SOMERSET, N.J., Jan. 11 (Reuters) - The Federal Reserve’s aggressive accommodation may be frustrating Americans’ efforts to restore their personal wealth and may actually slow the broader rebound in U.S. consumption, a top official at the U.S. central bank said on Friday.
Philadelphia Fed President Charles Plosser, an outspoken critic of the central bank’s prolonged near-zero interest rate policies, outlined the ways those policies may be undercutting the very U.S. economic recovery they are meant to encourage.
“Efforts to drive real rates more negative or promises to keep rates low for a long time may have frustrated households’ efforts to rebuild their balance sheets without stimulating aggregate demand or consumption,” Plosser, who does not have a vote on Fed policy this year, said in prepared remarks to a meeting of the New Jersey Bankers Association.

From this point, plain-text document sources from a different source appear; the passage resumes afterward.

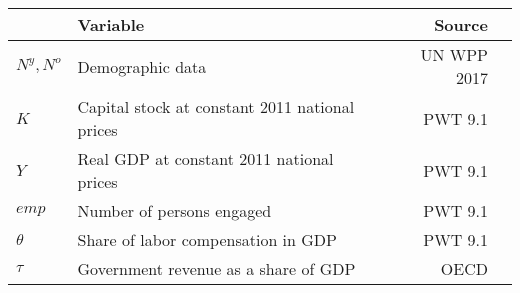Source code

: 
\begin{tabular}{llrr}
\toprule
\textbf{} & \textbf{Variable} & \textbf{Source}\\
\midrule
$N^y, N^o$ & Demographic data & UN WPP 2017\\
$K$ & Capital stock at constant 2011 national prices & PWT 9.1 \\
$Y$ & Real GDP at constant 2011 national prices & PWT 9.1 \\
$emp$ & Number of persons engaged & PWT 9.1 \\
$\theta$ & Share of labor compensation in GDP & PWT 9.1 \\
$\tau$ & Government revenue as a share of GDP & OECD \\
\bottomrule
\end{tabular}
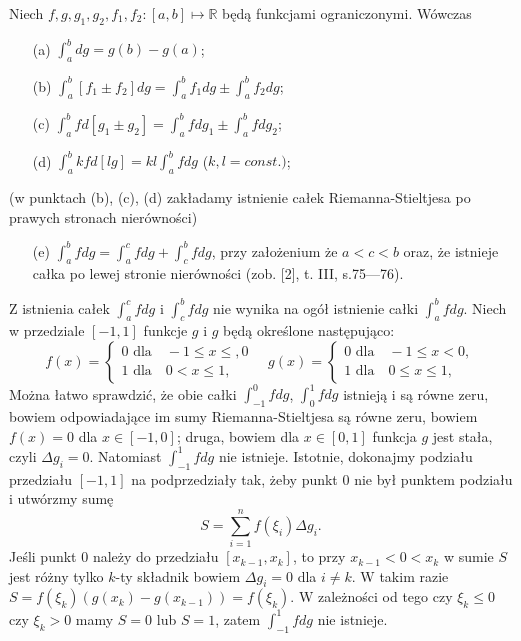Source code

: \documentclass[leqno]{article}
\begin{document}
\begin{justify}
\begin{theorem}
{
    Niech $f,g,g_1,g_2,f_1,f_2 : [a,b] \mapsto \mathbb{R}$ będą funkcjami ograniczonymi. Wówczas
    \begin{itemize}
        \item [(a)]
            $\int_{a}^{b}dg = g(b) - g(a)$;
        \item [(b)]
            $\int_{a}^{b}[f_1 \pm f_2]dg = \int_{a}^{b}f_1dg \pm \int_{a}^{b}f_2dg$;
        \item [(c)]
            $\int_{a}^{b}fd[g_1 \pm g_2] = \int_{a}^{b}fdg_1 \pm \int_{a}^{b}fdg_2$;
        \item [(d)]
            $\int_{a}^{b}kfd[lg] = kl\int_{a}^{b}fdg$ ($k,l = const.)$;
    \end{itemize}
    (w punktach (b), (c), (d) zakładamy istnienie całek Riemanna-Stieltjesa po prawych stronach nierówności)
    \begin{itemize}
        \item [(e)]
            $\int_{a}^{b}fdg = \int_{a}^{c}fdg + \int_{c}^{b}fdg$, przy założenium że $a < c < b$ oraz, że istnieje całka po lewej stronie
            nierówności (zob. [2], t. III, s.75---76).
    \end{itemize}
}
\end{theorem}

\begin{ex}
    Z istnienia całek $\int_{a}^{c}fdg$ i $\int_{c}^{b}fdg$ nie wynika na ogół istnienie całki $\int_{a}^{b}fdg$.
    Niech w przedziale $[-1, 1]$ funkcje $g$ i $g$ będą określone następująco:
    \[ 
        f(x) = 
        \begin{cases}
            0 \text{ dla} \quad -1 \leqslant x \leqslant, 0 \\
            1 \text{ dla} \quad 0 < x \leqslant 1,
        \end{cases}
    \quad 
        g(x) = 
        \begin{cases}
            0 \text{ dla} \quad -1 \leqslant x < 0, \\
            1 \text{ dla} \quad 0 \leqslant x \leqslant 1,
        \end{cases}
    \]
    Można łatwo sprawdzić, że obie całki $\int_{-1}^{0}fdg$, $\int_{0}^{1}fdg$ istnieją i są równe zeru, bowiem
    odpowiadające im sumy Riemanna-Stieltjesa są równe zeru, bowiem $f(x) = 0$ dla $x \in [-1, 0]$; druga, bowiem dla $x \in [0,1]$ funkcja
    $g$ jest stała, czyli $\Delta g_i = 0$. Natomiast $\int_{-1}^{1}fdg$ nie istnieje. Istotnie, dokonajmy podziału przedziału
    $[-1, 1]$ na podprzedziały tak, żeby punkt $0$ nie był punktem podziału i utwórzmy sumę
    \[
        S = \sum_{i=1}^{n}f(\xi_i)\Delta g_i.
    \]
    Jeśli punkt $0$ należy do przedziału $[x_{k-1}, x_k]$, to przy $x_{k-1} < 0 < x_k$ w sumie $S$ jest
    różny tylko $k$-ty składnik bowiem $\Delta g_i = 0$ dla $i \neq k$. W takim razie $S = f(\xi_k)(g(x_k) - g(x_{k-1})) = f(\xi_k)$.
    W zależności od tego czy $\xi_k \leqslant 0$ czy $\xi_k > 0$ mamy $S = 0$ lub $S = 1$, 
    zatem $\int_{-1}^{1}fdg$ nie istnieje.
\end{ex}


\end{justify}
\end{document}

In the wake of the 2007-2009 recession, households will take time to restore wealth to a comfortable level, Plosser added, “and attempts to increase economic ‘stimulus’ may not help speed up the process and may actually prolong it.”
Among a minority of so-called hawks at the central bank, Plosser also largely repeated predictions for a pick-up in U.S. economic growth to about 3 percent this year and in 2014. He also expects unemployment to fall to near 7 percent by the end of 2013, from 7.8 percent last month.

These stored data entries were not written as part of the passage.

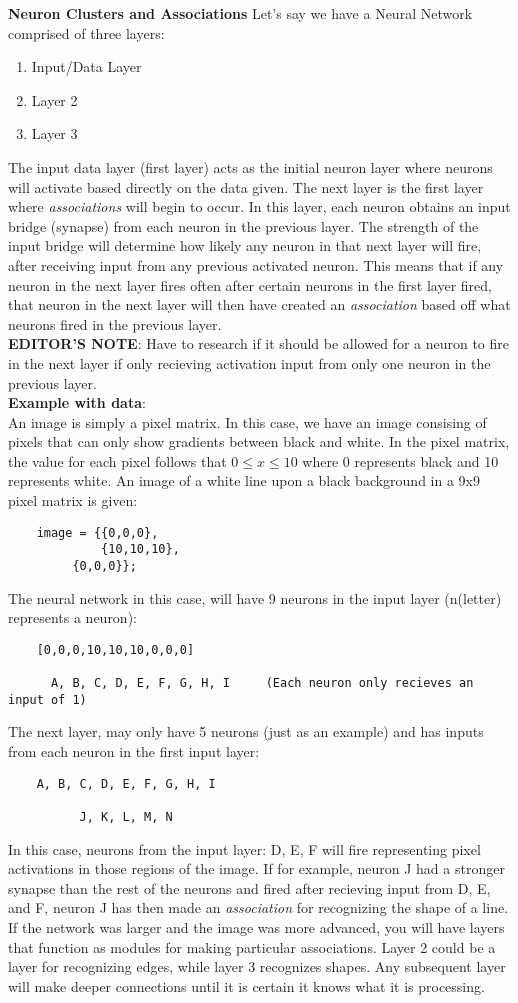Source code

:\documentclass{article}
\begin{document}
\textbf{Neuron Clusters and Associations} 
Let's say we have a Neural Network comprised of three layers: 
\begin{enumerate} 
	\item Input/Data Layer 
	\item Layer 2 
	\item Layer 3 
\end{enumerate}
The input data layer (first layer) acts as the initial neuron layer where neurons will activate based directly on the data given. The next layer is the first layer where \textit{associations} will begin to occur. In this layer, each neuron obtains an input bridge (synapse) from each neuron in the previous layer. The strength of the input bridge will determine how likely any neuron in that next layer will fire, after receiving input from any previous activated neuron. This means that if any neuron in the next layer fires often after certain neurons in the first layer fired, that neuron in the next layer will then have created an \textit{association} based off what neurons fired in the previous layer. \\[0.5em]
\textbf{EDITOR'S NOTE}: Have to research if it should be allowed for a neuron to fire in the next layer if only recieving activation input from only one neuron in the previous layer. \\[0.5em] 
\textbf{Example with data}: \\ 
	An image is simply a pixel matrix. In this case, we have an image consising of pixels that can only show gradients between black and white. In the pixel matrix, the value for each pixel follows that \(0 \leq x \leq 10\) where 0 represents black and 10 represents white. An image of a white line upon a black background in a 9x9 pixel matrix is given:\begin{verbatim}
	image = {{0,0,0}, 
	         {10,10,10}, 
		 {0,0,0}}; 
	\end{verbatim}   
 The neural network in this case, will have 9 neurons in the input layer (n(letter) represents a neuron): 
 \begin{verbatim}
 	[0,0,0,10,10,10,0,0,0]

      A, B, C, D, E, F, G, H, I     (Each neuron only recieves an input of 1)
 \end{verbatim}
 The next layer, may only have 5 neurons (just as an example) and has inputs from each neuron in the first input layer: 
 \begin{verbatim}
 	A, B, C, D, E, F, G, H, I 

	      J, K, L, M, N 
 \end{verbatim}
 In this case, neurons from the input layer: D, E, F will fire representing pixel activations in those regions of the image. If for example, neuron J had a stronger synapse than the rest of the neurons and fired after recieving input from D, E, and F, neuron J has then made an \textit{association} for recognizing the shape of a line. \\[0.5em] 
 If the network was larger and the image was more advanced, you will have layers that function as modules for making particular associations. Layer 2 could be a layer for recognizing edges, while layer 3 recognizes shapes. Any subsequent layer will make deeper connections until it is certain it knows what it is processing. 
\end{document}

The U.S. economy grew at a decent 2.7 percent annual rate in the third quarter but is expected to have slowed in the final months of the year. Last month, Fed policymakers said they expected GDP growth of between 2.3 to 3.0 percent this year, and 3.0 to 3.5 percent in 2014.
At that same December meeting, the central bank ramped up asset purchases that are meant to spur growth. It also pledged to keep rates near zero until the unemployment rate drops to 6.5 percent, as long as inflation expectations don’t climb above 2.5 percent.